Contraband cellphones and staffing shortages are often blamed for many of the department’s woes.
Stirling, who oversees 21 prisons and more than 19,000 inmates, has said he has hired some of the 500 corrections officers he needs, but stressed the need for funding more officers.
South Carolina Senator Gerald Malloy, whose district includes Lee Correctional, said the government has a responsibility to keep the prison population safe and thinks lawmakers need to look at whether cost savings in corrections has been efficient.
“The burden comes back to the [South Carolina] General Assembly, what are you going to do?” he said.

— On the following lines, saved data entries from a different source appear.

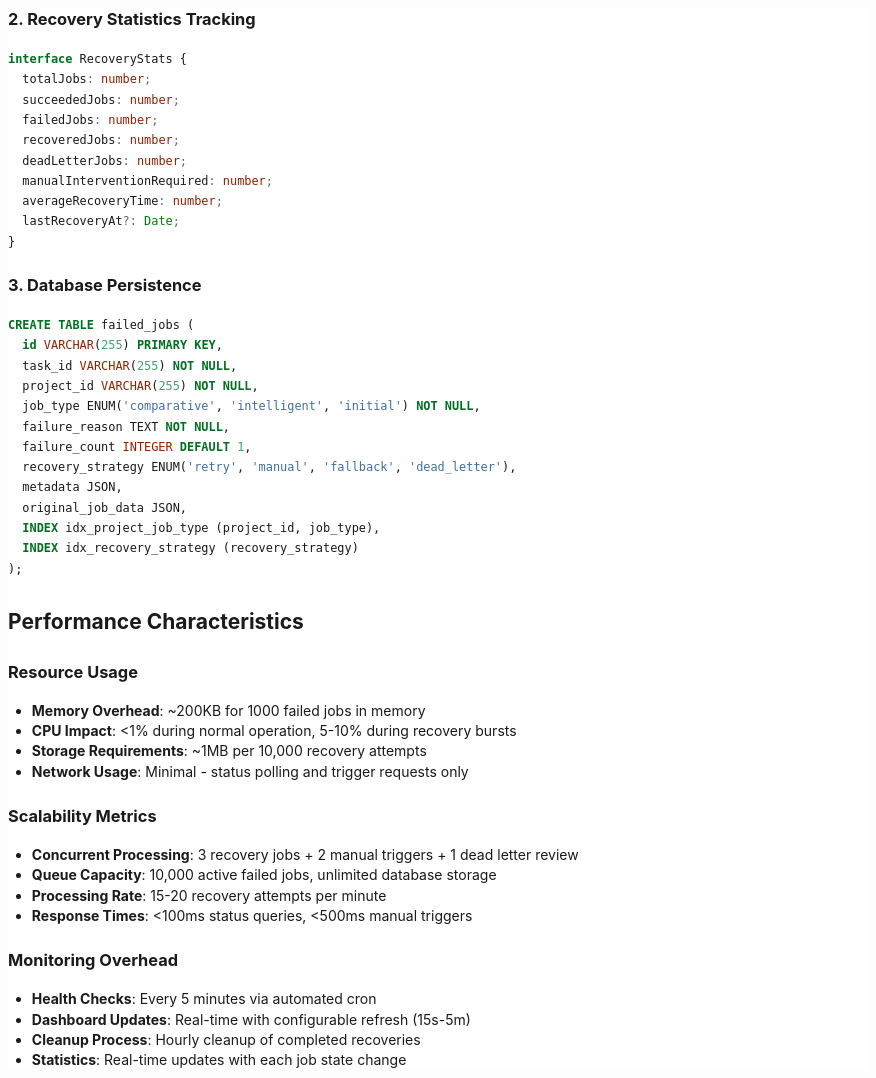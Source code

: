 ### 2. Recovery Statistics Tracking
```typescript
interface RecoveryStats {
  totalJobs: number;
  succeededJobs: number;
  failedJobs: number;
  recoveredJobs: number;
  deadLetterJobs: number;
  manualInterventionRequired: number;
  averageRecoveryTime: number;
  lastRecoveryAt?: Date;
}
```

### 3. Database Persistence
```sql
CREATE TABLE failed_jobs (
  id VARCHAR(255) PRIMARY KEY,
  task_id VARCHAR(255) NOT NULL,
  project_id VARCHAR(255) NOT NULL,
  job_type ENUM('comparative', 'intelligent', 'initial') NOT NULL,
  failure_reason TEXT NOT NULL,
  failure_count INTEGER DEFAULT 1,
  recovery_strategy ENUM('retry', 'manual', 'fallback', 'dead_letter'),
  metadata JSON,
  original_job_data JSON,
  INDEX idx_project_job_type (project_id, job_type),
  INDEX idx_recovery_strategy (recovery_strategy)
);
```

## Performance Characteristics

### Resource Usage
- **Memory Overhead**: ~200KB for 1000 failed jobs in memory
- **CPU Impact**: <1% during normal operation, 5-10% during recovery bursts
- **Storage Requirements**: ~1MB per 10,000 recovery attempts
- **Network Usage**: Minimal - status polling and trigger requests only

### Scalability Metrics
- **Concurrent Processing**: 3 recovery jobs + 2 manual triggers + 1 dead letter review
- **Queue Capacity**: 10,000 active failed jobs, unlimited database storage
- **Processing Rate**: 15-20 recovery attempts per minute
- **Response Times**: <100ms status queries, <500ms manual triggers

### Monitoring Overhead
- **Health Checks**: Every 5 minutes via automated cron
- **Dashboard Updates**: Real-time with configurable refresh (15s-5m)
- **Cleanup Process**: Hourly cleanup of completed recoveries
- **Statistics**: Real-time updates with each job state change
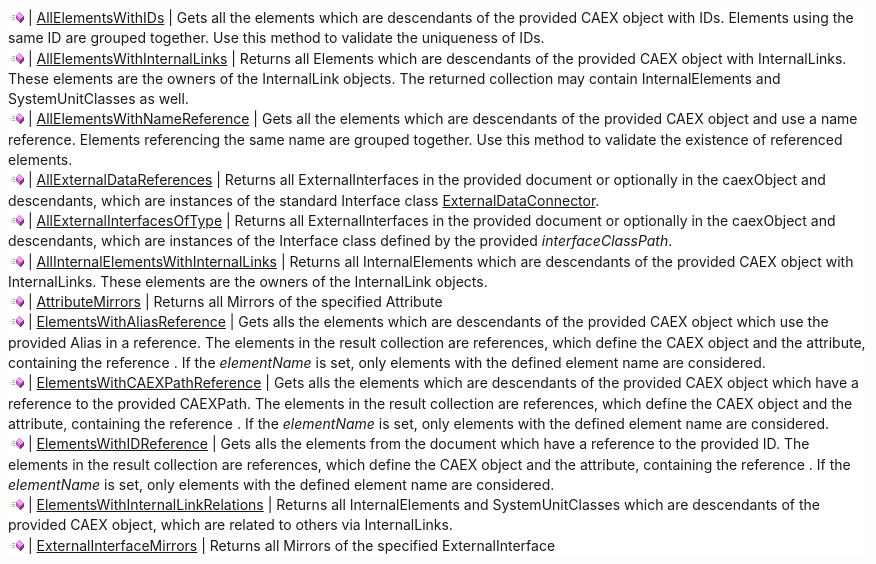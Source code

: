 ![Public method] | [AllElementsWithIDs][11]                                  | Gets all the elements which are descendants of the provided CAEX object with IDs. Elements using the same ID are grouped together. Use this method to validate the uniqueness of IDs.                                                                                                                                                                                                                            
![Public method] | [AllElementsWithInternalLinks][12]                        | Returns all Elements which are descendants of the provided CAEX object with InternalLinks. These elements are the owners of the InternalLink objects. The returned collection may contain InternalElements and SystemUnitClasses as well.                                                                                                                                                                        
![Public method] | [AllElementsWithNameReference][13]                        | Gets all the elements which are descendants of the provided CAEX object and use a name reference. Elements referencing the same name are grouped together. Use this method to validate the existence of referenced elements.                                                                                                                                                                                     
![Public method] | [AllExternalDataReferences][14]                           | Returns all ExternalInterfaces in the provided document or optionally in the caexObject and descendants, which are instances of the standard Interface class [ExternalDataConnector][15].                                                                                                                                                                                                                        
![Public method] | [AllExternalInterfacesOfType][16]                         | Returns all ExternalInterfaces in the provided document or optionally in the caexObject and descendants, which are instances of the Interface class defined by the provided *interfaceClassPath*.                                                                                                                                                                                                                
![Public method] | [AllInternalElementsWithInternalLinks][17]                | Returns all InternalElements which are descendants of the provided CAEX object with InternalLinks. These elements are the owners of the InternalLink objects.                                                                                                                                                                                                                                                    
![Public method] | [AttributeMirrors][18]                                    | Returns all Mirrors of the specified Attribute                                                                                                                                                                                                                                                                                                                                                                   
![Public method] | [ElementsWithAliasReference][19]                          | Gets alls the elements which are descendants of the provided CAEX object which use the provided Alias in a reference. The elements in the result collection are references, which define the CAEX object and the attribute, containing the reference . If the *elementName* is set, only elements with the defined element name are considered.                                                                  
![Public method] | [ElementsWithCAEXPathReference][20]                       | Gets alls the elements which are descendants of the provided CAEX object which have a reference to the provided CAEXPath. The elements in the result collection are references, which define the CAEX object and the attribute, containing the reference . If the *elementName* is set, only elements with the defined element name are considered.                                                              
![Public method] | [ElementsWithIDReference][21]                             | Gets alls the elements from the document which have a reference to the provided ID. The elements in the result collection are references, which define the CAEX object and the attribute, containing the reference . If the *elementName* is set, only elements with the defined element name are considered.                                                                                                    
![Public method] | [ElementsWithInternalLinkRelations][22]                   | Returns all InternalElements and SystemUnitClasses which are descendants of the provided CAEX object, which are related to others via InternalLinks.                                                                                                                                                                                                                                                             
![Public method] | [ExternalInterfaceMirrors][23]                            | Returns all Mirrors of the specified ExternalInterface                                                                                                                                                                                                                                                                                                                                                           

[1]: ../IExternalReferenceResolver/README.md
[2]: ../README.md
[3]: AllClassReferences_1.md
[4]: AllClassReferences.md
[5]: AllClassReferencesDeep_1.md
[6]: AllClassReferencesDeep.md
[7]: AllElementsIdentifiedByCAEXPath.md
[8]: AllElementsWithAliasReference.md
[9]: AllElementsWithCAEXPathReference.md
[10]: AllElementsWithIDReference.md
[11]: AllElementsWithIDs.md
[12]: AllElementsWithInternalLinks.md
[13]: AllElementsWithNameReference.md
[14]: AllExternalDataReferences.md
[15]: ../../Aml.Engine.AmlObjects/AutomationMLInterfaceClassLib/ExternalDataConnector.md
[16]: AllExternalInterfacesOfType.md
[17]: AllInternalElementsWithInternalLinks.md
[18]: AttributeMirrors.md
[19]: ElementsWithAliasReference.md
[20]: ElementsWithCAEXPathReference.md
[21]: ElementsWithIDReference.md
[22]: ElementsWithInternalLinkRelations.md
[23]: ExternalInterfaceMirrors.md
[24]: FindByID.md
[25]: FindByPath.md
[26]: InterfacesWithInternalLinkRelations.md
[27]: InternalElementMirrors.md
[28]: InternalLinksToElement.md
[29]: InternalLinksToInterface.md
[30]: IsMaster.md
[31]: IsMaster_1.md
[32]: IsMaster_2.md
[33]: IsReferenced.md
[34]: ../IAMLService/README.md
[35]: https://www.automationml.org
[36]: ../../icons/logoShade.png
[Public method]: ../../icons/pubmethod.gif "Public method"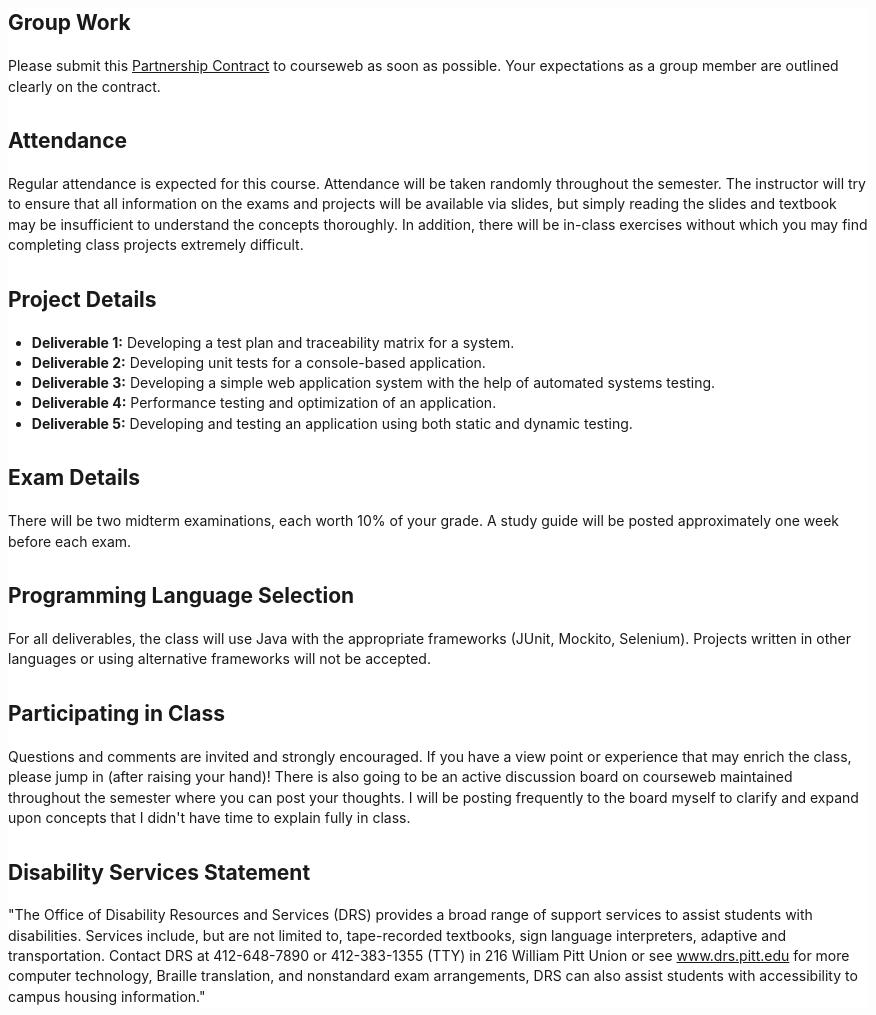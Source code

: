 ## Group Work

Please submit this [Partnership Contract](partnership_contract.txt) to
courseweb as soon as possible.  Your expectations as a group member are
outlined clearly on the contract.

## Attendance

Regular attendance is expected for this course.  Attendance will be taken randomly throughout the semester.  The instructor will try to ensure that all information on the exams and projects will be available via slides, but simply reading the slides and textbook may be insufficient to understand the concepts thoroughly.  In addition, there will be in-class exercises without which you may find completing class projects extremely difficult.

## Project Details

* **Deliverable 1:** Developing a test plan and traceability matrix for a system.
* **Deliverable 2:** Developing unit tests for a console-based application.
* **Deliverable 3:** Developing a simple web application system with the help of automated systems testing.
* **Deliverable 4:** Performance testing and optimization of an application.
* **Deliverable 5:** Developing and testing an application using both static and dynamic testing.

## Exam Details

There will be two midterm examinations, each worth 10% of your grade.  A study guide will be posted approximately one week before each exam.

## Programming Language Selection

For all deliverables, the class will use Java with the appropriate frameworks (JUnit, Mockito, Selenium).  Projects written in other languages or using alternative frameworks will not be accepted.

## Participating in Class

Questions and comments are invited and strongly encouraged.  If you have a view
point or experience that may enrich the class, please jump in (after raising
your hand)!  There is also going to be an active discussion board on courseweb
maintained throughout the semester where you can post your thoughts.  I will be posting frequently to the board myself to clarify and expand upon concepts that I didn't have time to explain fully in class.

## Disability Services Statement

"The Office of Disability Resources and Services (DRS) provides a broad range of support services to assist students with disabilities. Services include, but are not limited to, tape-recorded textbooks, sign language interpreters, adaptive and transportation. Contact DRS at 412-648-7890 or 412-383-1355 (TTY) in 216 William Pitt Union or see www.drs.pitt.edu for more computer technology, Braille translation, and nonstandard exam arrangements, DRS can also assist students with accessibility to campus housing information."
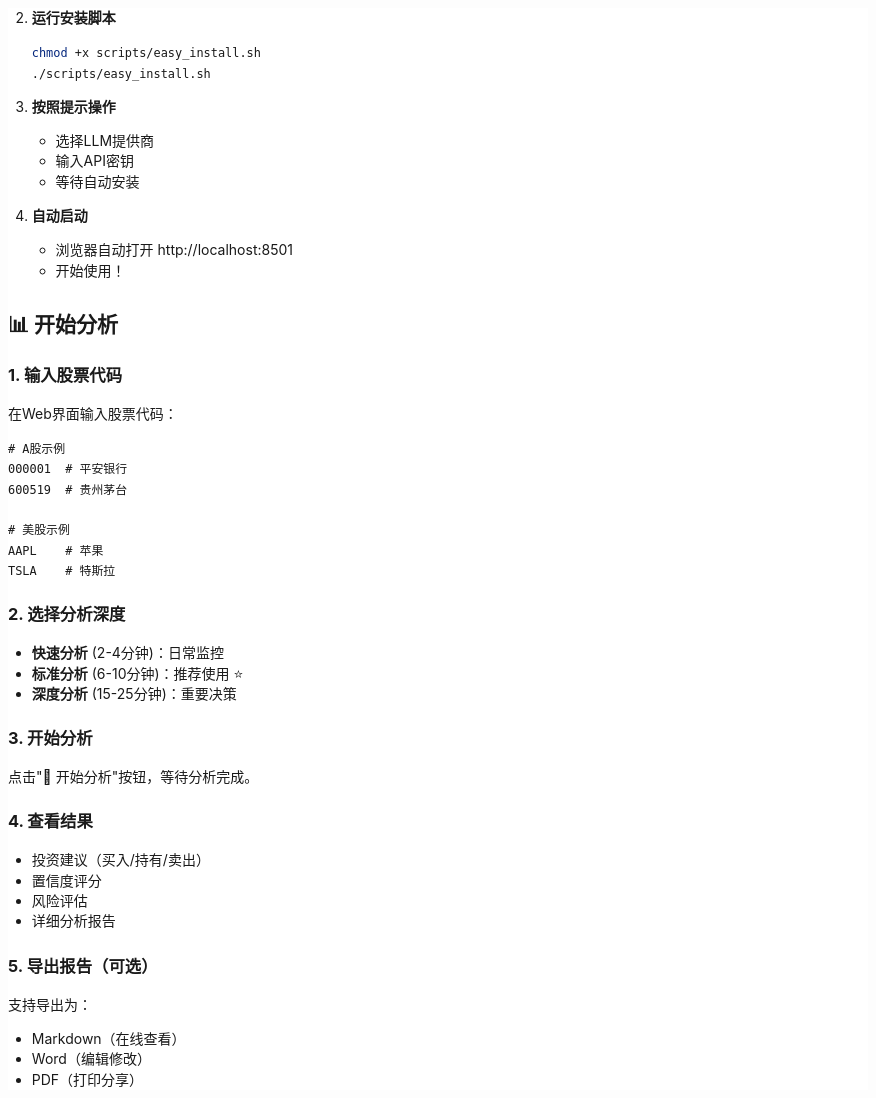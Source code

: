 2. **运行安装脚本**
   ```bash
   chmod +x scripts/easy_install.sh
   ./scripts/easy_install.sh
   ```

3. **按照提示操作**
   - 选择LLM提供商
   - 输入API密钥
   - 等待自动安装

4. **自动启动**
   - 浏览器自动打开 http://localhost:8501
   - 开始使用！

## 📊 开始分析

### 1. 输入股票代码

在Web界面输入股票代码：

```
# A股示例
000001  # 平安银行
600519  # 贵州茅台

# 美股示例
AAPL    # 苹果
TSLA    # 特斯拉
```

### 2. 选择分析深度

- **快速分析** (2-4分钟)：日常监控
- **标准分析** (6-10分钟)：推荐使用 ⭐
- **深度分析** (15-25分钟)：重要决策

### 3. 开始分析

点击"🚀 开始分析"按钮，等待分析完成。

### 4. 查看结果

- 投资建议（买入/持有/卖出）
- 置信度评分
- 风险评估
- 详细分析报告

### 5. 导出报告（可选）

支持导出为：
- Markdown（在线查看）
- Word（编辑修改）
- PDF（打印分享）
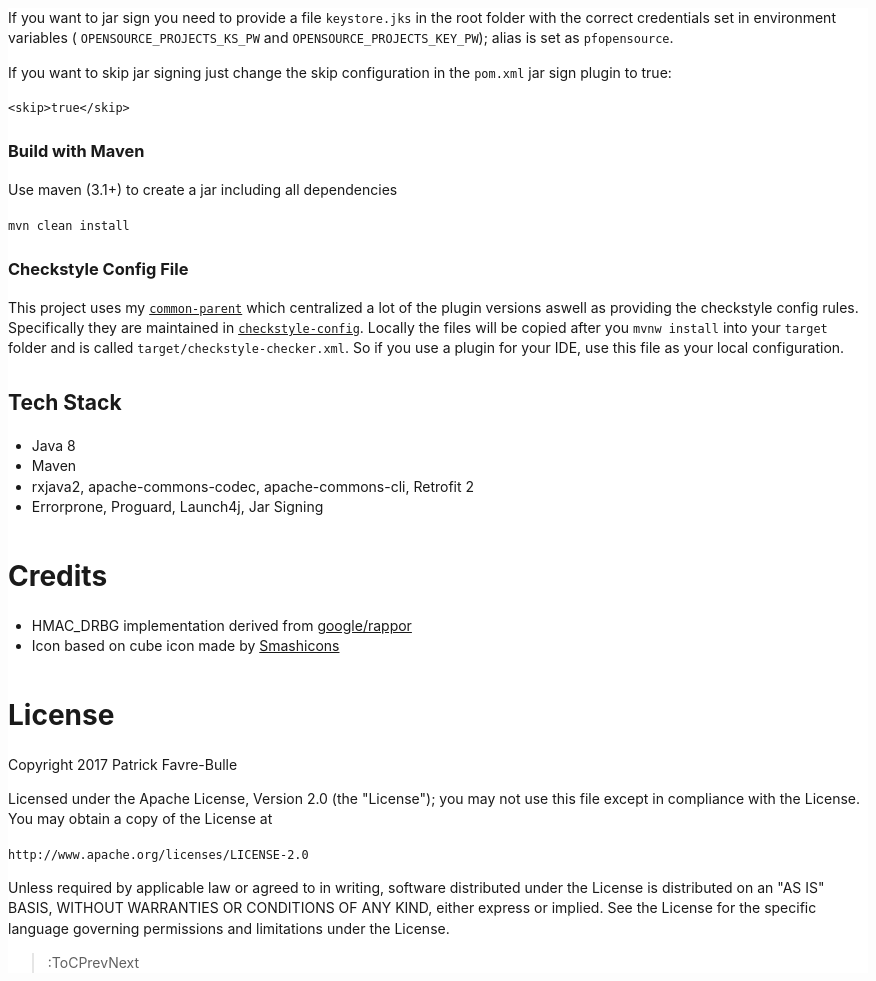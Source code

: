 If you want to jar sign you need to provide a file `keystore.jks` in the
root folder with the correct credentials set in environment variables (
`OPENSOURCE_PROJECTS_KS_PW` and `OPENSOURCE_PROJECTS_KEY_PW`); alias is
set as `pfopensource`.

If you want to skip jar signing just change the skip configuration in the
`pom.xml` jar sign plugin to true:

    <skip>true</skip>

### Build with Maven

Use maven (3.1+) to create a jar including all dependencies

    mvn clean install

### Checkstyle Config File

This project uses my [`common-parent`](https://github.com/patrickfav/mvn-common-parent) which centralized a lot of
the plugin versions aswell as providing the checkstyle config rules. Specifically they are maintained in [`checkstyle-config`](https://github.com/patrickfav/checkstyle-config). Locally the files will be copied after you `mvnw install` into your `target` folder and is called
`target/checkstyle-checker.xml`. So if you use a plugin for your IDE, use this file as your local configuration.

## Tech Stack

* Java 8
* Maven
* rxjava2, apache-commons-codec, apache-commons-cli, Retrofit 2
* Errorprone, Proguard, Launch4j, Jar Signing

# Credits

* HMAC_DRBG implementation derived from [google/rappor](https://github.com/google/rappor)
* Icon based on cube icon made by [Smashicons](https://www.flaticon.com/authors/smashicons)

# License

Copyright 2017 Patrick Favre-Bulle

Licensed under the Apache License, Version 2.0 (the "License");
you may not use this file except in compliance with the License.
You may obtain a copy of the License at

    http://www.apache.org/licenses/LICENSE-2.0

Unless required by applicable law or agreed to in writing, software
distributed under the License is distributed on an "AS IS" BASIS,
WITHOUT WARRANTIES OR CONDITIONS OF ANY KIND, either express or implied.
See the License for the specific language governing permissions and
limitations under the License.


> :ToCPrevNext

Stirling — who served as then-South Carolina governor Nikki Haley’s chief of staff before she appointed him to lead the department in 2013 — said his No. 1 security threat is cellphones, which gives inmates unfettered communication, allowing them to commit crimes inside and outside of prison.
The riot started on Sunday night as a gang war over territory, money and illegal items, such as cellphones, he said.
Stirling has urged the US Federal Communications Commission to allow the prison to block or jam cellphone signals to prevent inmates from using them.
Violence at Lee Correctional and other institutions throughout South Carolina is not surprising, Republican South Carolina Governor Henry McMaster said at the news conference.
McMaster echoed Stirling’s call for the ability to jam cellphones in prison, but did not propose any other substantive alternatives.
“We do the best we can,” McMaster said.
From 2001 to 2014, an average of 60 inmates died annually in state prisons across the nation, US Bureau of Justice Statistics data showed.
Last year, a dozen South Carolina inmates were killed by other inmates.
“That’s staggeringly out of proportion,” said John Pfaff, a Fordham University law professor who tracks prison data. “It makes a prison that is supposed to be a secure facility — a place with no weapons, a place where you can’t leave — as dangerous as living in the most dangerous city in America.”
In February, an inmate killed a fellow prisoner at Lee Correctional, where this week’s attack took place among inmates armed with homemade knives used to slash and stab rival gang members.
An inmate stabbed two officers in 2015.
At Kirkland, another maximum-security prison, two inmates killed four prisoners last year in less than an hour.
Over the past few months, the Associated Press has been communicating with a Lee Correctional prisoner who used a contraband cellphone to offer insight into life behind bars.
Inmates there roam freely, have easy access to cellphones and drugs, and are often left to police themselves, he said.
The inmate spoke to AP on the condition of anonymity, because his cellphone is illegal and he fears retribution from other prisoners.
He described a facility run by gangs, and guards who take a hands-off approach, because they fear for their own safety.
In the most recent incident, he told AP that officers stayed in a control booth for hours on Sunday night, waiting for backup as inmates lay dying in pools of blood.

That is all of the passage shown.